Hopper was able to sustain his lifestyle and a measure of celebrity by acting in numerous low budget and European films throughout the 1970s as the archetypical "tormented maniac", including Mad Dog Morgan (1976), Tracks (1976), and The American Friend (1977). With Francis Ford Coppola's blockbuster Apocalypse Now (1979), Hopper returned to prominence as a hypo-manic Vietnam-era photojournalist. Stepping in for an overwhelmed director, Hopper won praise in 1980 for his directing and acting in Out of the Blue. Immediately thereafter, Hopper starred as an addled short-order cook "Cracker" in the Neil Young/Dean Stockwell low-budget collaboration Human Highway. Production was reportedly often delayed by his unreliable behavior. Peter Biskind states in the New Hollywood history Easy Riders, Raging Bulls that Hopper's cocaine intake had reached three grams a day by this time period, complemented by an additional 30 beers, marijuana, and Cuba libres.
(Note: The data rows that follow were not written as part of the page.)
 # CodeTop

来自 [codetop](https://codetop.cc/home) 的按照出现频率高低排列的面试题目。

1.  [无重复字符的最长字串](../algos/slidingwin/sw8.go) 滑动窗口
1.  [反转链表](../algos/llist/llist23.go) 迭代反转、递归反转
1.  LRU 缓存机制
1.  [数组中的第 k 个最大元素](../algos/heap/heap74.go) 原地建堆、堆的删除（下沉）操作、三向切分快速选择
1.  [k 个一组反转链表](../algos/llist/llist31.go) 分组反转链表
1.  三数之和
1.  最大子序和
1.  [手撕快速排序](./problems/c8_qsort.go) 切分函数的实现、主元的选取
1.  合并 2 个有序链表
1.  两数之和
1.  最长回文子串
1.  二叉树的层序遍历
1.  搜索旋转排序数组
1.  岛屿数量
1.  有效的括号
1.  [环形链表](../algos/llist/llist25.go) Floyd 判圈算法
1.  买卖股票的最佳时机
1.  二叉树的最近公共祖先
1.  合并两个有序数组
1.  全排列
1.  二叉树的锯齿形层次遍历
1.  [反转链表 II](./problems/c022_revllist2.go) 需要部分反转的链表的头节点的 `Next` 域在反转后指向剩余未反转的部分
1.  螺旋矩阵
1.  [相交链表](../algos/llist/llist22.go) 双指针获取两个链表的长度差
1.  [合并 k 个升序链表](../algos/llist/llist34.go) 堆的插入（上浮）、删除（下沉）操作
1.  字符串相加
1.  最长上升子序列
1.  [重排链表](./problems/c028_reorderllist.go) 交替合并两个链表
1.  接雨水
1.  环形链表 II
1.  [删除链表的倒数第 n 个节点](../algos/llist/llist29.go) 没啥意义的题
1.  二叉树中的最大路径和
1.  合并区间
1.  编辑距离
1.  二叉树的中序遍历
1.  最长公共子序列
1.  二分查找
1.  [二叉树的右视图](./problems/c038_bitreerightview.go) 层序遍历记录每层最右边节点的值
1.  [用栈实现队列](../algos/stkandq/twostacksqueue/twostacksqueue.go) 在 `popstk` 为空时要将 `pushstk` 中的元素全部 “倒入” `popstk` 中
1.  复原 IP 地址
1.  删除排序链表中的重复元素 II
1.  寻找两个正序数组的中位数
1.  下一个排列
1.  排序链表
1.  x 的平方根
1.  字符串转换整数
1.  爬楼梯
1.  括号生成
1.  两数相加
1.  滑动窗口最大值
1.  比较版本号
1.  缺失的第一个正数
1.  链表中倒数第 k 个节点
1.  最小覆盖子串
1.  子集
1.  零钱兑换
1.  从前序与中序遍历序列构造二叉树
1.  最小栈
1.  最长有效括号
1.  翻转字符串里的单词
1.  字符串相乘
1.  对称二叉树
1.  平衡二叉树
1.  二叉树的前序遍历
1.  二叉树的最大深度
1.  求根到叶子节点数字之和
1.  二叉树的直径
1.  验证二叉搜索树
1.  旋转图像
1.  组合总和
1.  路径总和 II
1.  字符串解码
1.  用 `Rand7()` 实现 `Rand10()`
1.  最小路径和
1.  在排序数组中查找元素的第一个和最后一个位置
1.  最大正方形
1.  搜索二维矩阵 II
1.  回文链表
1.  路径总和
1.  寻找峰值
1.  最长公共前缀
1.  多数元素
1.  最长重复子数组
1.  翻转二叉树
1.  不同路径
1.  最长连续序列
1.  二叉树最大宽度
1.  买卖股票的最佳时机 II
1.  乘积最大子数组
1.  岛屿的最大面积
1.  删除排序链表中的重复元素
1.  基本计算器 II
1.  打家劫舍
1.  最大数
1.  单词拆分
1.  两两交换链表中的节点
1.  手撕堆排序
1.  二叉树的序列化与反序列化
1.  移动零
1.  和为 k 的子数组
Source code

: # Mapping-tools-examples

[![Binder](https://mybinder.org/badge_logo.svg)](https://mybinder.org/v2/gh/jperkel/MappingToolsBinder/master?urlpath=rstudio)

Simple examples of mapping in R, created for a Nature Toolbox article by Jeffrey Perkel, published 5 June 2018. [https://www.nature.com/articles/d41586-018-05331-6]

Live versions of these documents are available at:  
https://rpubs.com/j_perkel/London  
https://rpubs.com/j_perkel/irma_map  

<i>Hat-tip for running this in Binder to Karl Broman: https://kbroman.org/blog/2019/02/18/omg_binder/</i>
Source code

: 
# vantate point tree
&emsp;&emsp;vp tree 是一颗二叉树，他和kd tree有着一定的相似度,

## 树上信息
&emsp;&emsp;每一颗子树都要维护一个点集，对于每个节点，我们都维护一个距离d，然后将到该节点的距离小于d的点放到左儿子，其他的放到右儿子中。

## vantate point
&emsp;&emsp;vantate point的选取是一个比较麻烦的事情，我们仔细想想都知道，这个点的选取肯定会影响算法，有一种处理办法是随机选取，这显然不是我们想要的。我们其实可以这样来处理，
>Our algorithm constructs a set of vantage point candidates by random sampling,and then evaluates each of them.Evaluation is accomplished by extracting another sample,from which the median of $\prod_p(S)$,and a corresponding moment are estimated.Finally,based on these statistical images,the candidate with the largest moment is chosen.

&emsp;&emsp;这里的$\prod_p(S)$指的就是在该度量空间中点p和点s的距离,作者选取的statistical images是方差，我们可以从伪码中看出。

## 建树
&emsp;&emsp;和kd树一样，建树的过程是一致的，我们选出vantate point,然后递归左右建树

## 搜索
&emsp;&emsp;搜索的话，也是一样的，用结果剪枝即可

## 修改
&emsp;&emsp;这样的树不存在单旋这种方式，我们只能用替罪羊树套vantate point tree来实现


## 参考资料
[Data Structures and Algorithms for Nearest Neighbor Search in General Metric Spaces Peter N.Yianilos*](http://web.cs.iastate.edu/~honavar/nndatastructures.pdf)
After staging a "suicide attempt" (really more of a daredevil act) in a coffin using 17 sticks of dynamite during an "art happening" at the Rice University Media Center (filmed by professor and documentary filmmaker Brian Huberman),[12] and later disappearing into the Mexican desert during a particularly extravagant bender, Hopper entered a drug rehabilitation program in 1983. During this period, he gave critically acclaimed performances in Rumble Fish (1983) and The Osterman Weekend (1983).

It was not until he portrayed the gas-huffing, obscenity-screaming iconic villain Frank Booth in David Lynch's Blue Velvet (1986) that his career revived. After reading the script, Hopper called Lynch and told him "You have to let me play Frank Booth. Because I am Frank Booth!"[13] Hopper won critical acclaim and several awards for this role and the same year received an Oscar nomination for Best Supporting Actor for his role as an alcoholic basketball lover in Hoosiers.
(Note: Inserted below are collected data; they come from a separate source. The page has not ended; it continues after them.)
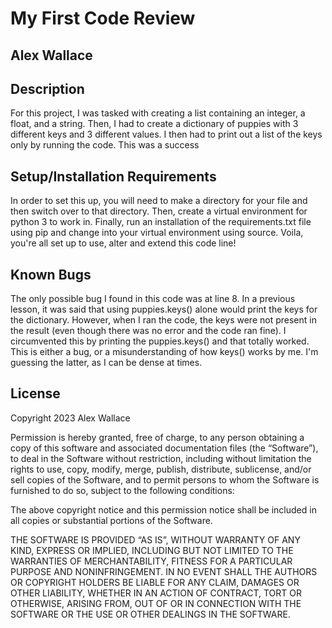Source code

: # My First Code Review

## Alex Wallace

## Description
For this project, I was tasked with creating a list containing an integer, a float, and a string. Then, I had to create a dictionary of puppies with 3 different keys and 3 different values. I then had to print out a list of the keys only by running the code. This was a success

## Setup/Installation Requirements
In order to set this up, you will need to make a directory for your file and then switch over to that directory. Then, create a virtual environment for python 3 to work in. Finally, run an installation of the requirements.txt file using pip and change into your virtual environment using source. Voila, you're all set up to use, alter and extend this code line!

## Known Bugs
The only possible bug I found in this code was at line 8. In a previous lesson, it was said that using puppies.keys() alone would print the keys for the dictionary. However, when I ran the code, the keys were not present in the result (even though there was no error and the code ran fine). I circumvented this by printing the puppies.keys() and that totally worked. This is either a bug, or a misunderstanding of how keys() works by me. I'm guessing the latter, as I can be dense at times. 

## License
Copyright 2023 Alex Wallace

Permission is hereby granted, free of charge, to any person obtaining a copy of this software and associated documentation files (the “Software”), to deal in the Software without restriction, including without limitation the rights to use, copy, modify, merge, publish, distribute, sublicense, and/or sell copies of the Software, and to permit persons to whom the Software is furnished to do so, subject to the following conditions:

The above copyright notice and this permission notice shall be included in all copies or substantial portions of the Software.

THE SOFTWARE IS PROVIDED “AS IS”, WITHOUT WARRANTY OF ANY KIND, EXPRESS OR IMPLIED, INCLUDING BUT NOT LIMITED TO THE WARRANTIES OF MERCHANTABILITY, FITNESS FOR A PARTICULAR PURPOSE AND NONINFRINGEMENT. IN NO EVENT SHALL THE AUTHORS OR COPYRIGHT HOLDERS BE LIABLE FOR ANY CLAIM, DAMAGES OR OTHER LIABILITY, WHETHER IN AN ACTION OF CONTRACT, TORT OR OTHERWISE, ARISING FROM, OUT OF OR IN CONNECTION WITH THE SOFTWARE OR THE USE OR OTHER DEALINGS IN THE SOFTWARE.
In 1988, Hopper directed the critically acclaimed Colors. He was nominated for an Emmy Award for the 1991 HBO films Paris Trout and Doublecrossed (in which he played real life drug smuggler and DEA informant Barry Seal). The same year he starred as King Koopa in Super Mario Bros., a 1993 critical and commercial failure loosely based on the video game of the same name.[8] In 1993 he played Clifford Worley in True Romance. He co-starred in the 1994 blockbuster Speed with Keanu Reeves and Sandra Bullock, and as magic-phobic H. P. Lovecraft in the TV movie "Witch Hunt".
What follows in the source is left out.